I hated school; it simply couldn’t keep my interest and the constant repetition of stuff that we had already learned caused me to tune out. It was a case of “I got it the first time, now can we move on?” The subtext of that was ‘instead of having to go through it again, and again, for all the idiots in the class I don’t remember ever doing homework although I am sure it was set, and I probably came up with a never ending stream of outrageous excuses why I hadn’t done it.
I did enjoy French, probably because that was where my grandmother was from, and also we had a wonderful teacher, Mr. Lewis, a New Zealander, who I have very fond memories of. I also enjoyed Maths because of a natural aptitude and I liked English because I loved to read. The rest of it however was of no interest; I particularly hated Geography and had no affinity for Physics or Chemistry, especially Chemistry, since they wouldn’t let me blow anything up; at least not after the first time.

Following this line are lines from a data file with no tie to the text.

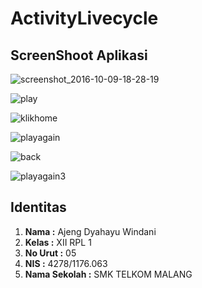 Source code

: # ActivityLivecycle

## ScreenShoot Aplikasi
![screenshot_2016-10-09-18-28-19](https://cloud.githubusercontent.com/assets/22089579/19220517/42b83e10-8e59-11e6-943d-4c8a521dc056.png)

![play](https://cloud.githubusercontent.com/assets/22089579/19220526/92409888-8e59-11e6-9fd7-e5d0bd65b384.png)

![klikhome](https://cloud.githubusercontent.com/assets/22089579/19220537/c3534e02-8e59-11e6-930e-51ea9fb80a2e.png)

![playagain](https://cloud.githubusercontent.com/assets/22089579/19220544/ffbc1dc4-8e59-11e6-8557-545eb163ad64.png)

![back](https://cloud.githubusercontent.com/assets/22089579/19220550/26828952-8e5a-11e6-9ac8-7a850ca98238.png)

![playagain3](https://cloud.githubusercontent.com/assets/22089579/19220573/8579fdf0-8e5a-11e6-9fe5-7f72095350d1.png)

## Identitas
1. **Nama :** Ajeng Dyahayu Windani
2. **Kelas :** XII RPL 1
3. **No Urut :** 05
4. **NIS :** 4278/1176.063
5. **Nama Sekolah :** SMK TELKOM MALANG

At the beginning of one term, our English teacher derided the class for their lack of reading and gave us a project for the term. We all had to read a minimum of three books during the term and write a review of each of them. Anybody not turning in three reviews would automatically fail the term end exam. The last week came and it was time to hand the reviews in; quite a few handed in three, some just one or two but I handed none in.

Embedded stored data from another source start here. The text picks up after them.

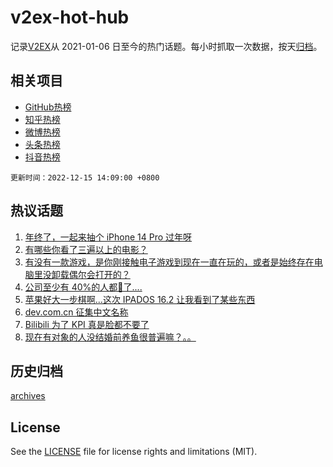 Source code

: # v2ex-hot-hub

 记录[V2EX](https://www.v2ex.com/)从 2021-01-06 日至今的热门话题。每小时抓取一次数据，按天[归档](archives)。
 
 ## 相关项目

- [GitHub热榜](https://github.com/snaildev/github-hot-hub)
- [知乎热榜](https://github.com/snaildev/zhihu-hot-hub)
- [微博热榜](https://github.com/snaildev/weibo-hot-hub)
- [头条热榜](https://github.com/snaildev/toutiao-hot-hub)
- [抖音热榜](https://github.com/snaildev/douyin-hot-hub)


 `更新时间：2022-12-15 14:09:00 +0800`

## 热议话题

1. [年终了，一起来抽个 iPhone 14 Pro 过年呀](https://www.v2ex.com/t/902614)
1. [有哪些你看了三遍以上的电影？](https://www.v2ex.com/t/902525)
1. [有没有一款游戏，是你刚接触电子游戏到现在一直在玩的，或者是始终存在电脑里没卸载偶尔会打开的？](https://www.v2ex.com/t/902456)
1. [公司至少有 40%的人都🐑了....](https://www.v2ex.com/t/902615)
1. [苹果好大一步棋啊...这次 IPADOS 16.2 让我看到了某些东西](https://www.v2ex.com/t/902617)
1. [dev.com.cn 征集中文名称](https://www.v2ex.com/t/902635)
1. [Bilibili 为了 KPI 真是脸都不要了](https://www.v2ex.com/t/902545)
1. [现在有对象的人没结婚前养鱼很普遍嘛？。。](https://www.v2ex.com/t/902553)

## 历史归档

[archives](archives)

## License

See the [LICENSE](LICENSE) file for license rights and limitations (MIT).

Mr. Jenkins, known to one and all as CP, knew that I was a reader so couldn’t figure out why I had turned in no reviews so asked me, in front of the class. “Why haven’t you handed in any book reviews?”

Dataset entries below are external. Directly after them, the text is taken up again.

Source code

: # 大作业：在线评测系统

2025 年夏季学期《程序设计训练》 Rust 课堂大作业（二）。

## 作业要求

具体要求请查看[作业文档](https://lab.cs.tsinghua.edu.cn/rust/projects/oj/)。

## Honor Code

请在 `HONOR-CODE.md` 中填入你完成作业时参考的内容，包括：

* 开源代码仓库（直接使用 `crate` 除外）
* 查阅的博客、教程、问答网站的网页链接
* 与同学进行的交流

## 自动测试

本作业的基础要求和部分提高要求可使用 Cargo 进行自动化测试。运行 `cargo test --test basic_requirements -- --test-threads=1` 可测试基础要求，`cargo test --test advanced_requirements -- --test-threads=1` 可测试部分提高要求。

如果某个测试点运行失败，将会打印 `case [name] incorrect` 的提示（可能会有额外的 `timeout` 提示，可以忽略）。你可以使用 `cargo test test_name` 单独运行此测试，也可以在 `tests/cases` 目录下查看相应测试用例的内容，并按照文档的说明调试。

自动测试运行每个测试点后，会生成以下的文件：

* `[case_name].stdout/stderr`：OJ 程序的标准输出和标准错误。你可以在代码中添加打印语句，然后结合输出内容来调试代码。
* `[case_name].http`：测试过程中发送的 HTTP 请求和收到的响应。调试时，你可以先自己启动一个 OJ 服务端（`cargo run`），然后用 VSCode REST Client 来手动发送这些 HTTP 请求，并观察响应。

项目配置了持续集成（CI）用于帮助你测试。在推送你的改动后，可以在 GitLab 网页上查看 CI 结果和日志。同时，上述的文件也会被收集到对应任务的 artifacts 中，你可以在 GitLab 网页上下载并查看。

“I’ve been too busy reading, Sir, to write reviews,” was my answer.
“What do you mean too busy?”
I handed him three sheets of paper. On it were listed the titles and authors of the 237 books that I had read during the term. “How many books are on this list,” he asked.
“Two hundred and thirty seven, Sir.”
“And you’ve read them all?”
“Do you ever sleep?”
“Occasionally, Sir. When I run out of something to read.”
Needless to say I passed the exam.
I was in the Music class one day and got locked in the cupboard by the other boys. The teacher, Paddy Collins, had not arrived so several of the boys were leaning on the door to stop me getting out. I had been pushing hard but with no success. I moved back as far as I could and took a run at the door hitting the hinged side with my shoulders. The hinges broke; the door fell off and I stumbled out almost falling in Paddy Collins arms. He was not amused at the wrecking of his classroom and I’m sure I probably got caned for it.
Paddy Collins used to live near the school, halfway down a steep hill called Marlpit Lane, which had a 1 in 10 grade. One morning during Assembly he came onto the stage and made an announcement.
“As most of you know,” he said “I live on Marlpit Lane. It doesn’t bother me all that much to see cars whizzing past my house at 50mph. What does bother me is the boys from this school on bicycles who are passing them!” He then proceeded to lecture us all on the dangers; it went in one ear and out the other.
Another of the school sports that we had to play was Rugby. I hated it since it was usually played on a cold, wet day and involved a certain amount of pain. Contact sports have never been my thing. I found that the best way to avoid getting hurt was to run in the opposite direction whenever it looked like somebody was about to throw me the ball. Sometimes, though, the tactic didn’t work and I ended up with the ball and half a dozen boys running at me to knock me down and take the ball away. In those cases, I simply passed the ball on instantly – I didn’t care if I passed it to my teammate or one of the opposition; I just wanted to get rid of it.
Around my 16th birthday, the headmaster called my parents in for a meeting. He told them that they, the school, didn’t know what to do with me. I was undoubtedly intelligent but … When the meeting ended, they had mutually agreed that it was time for me to leave school. As you can imagine, I was delighted and have never regretted that I didn’t study harder and, perhaps, go onto university.
I have studied many things since then, learning four languages along the way. The difference being that I was interested in all the things I’ve studied instead of being taught boring stuff by, to be perfectly honest, some not very good teachers. So much of education is learning things by rote that are unlikely to ever be of any use. Well, that’s my theory and I’m sticking to it.
I sincerely hope you’ve enjoyed reading or listening to this chapter as much as I’ve enjoyed writing and recording it.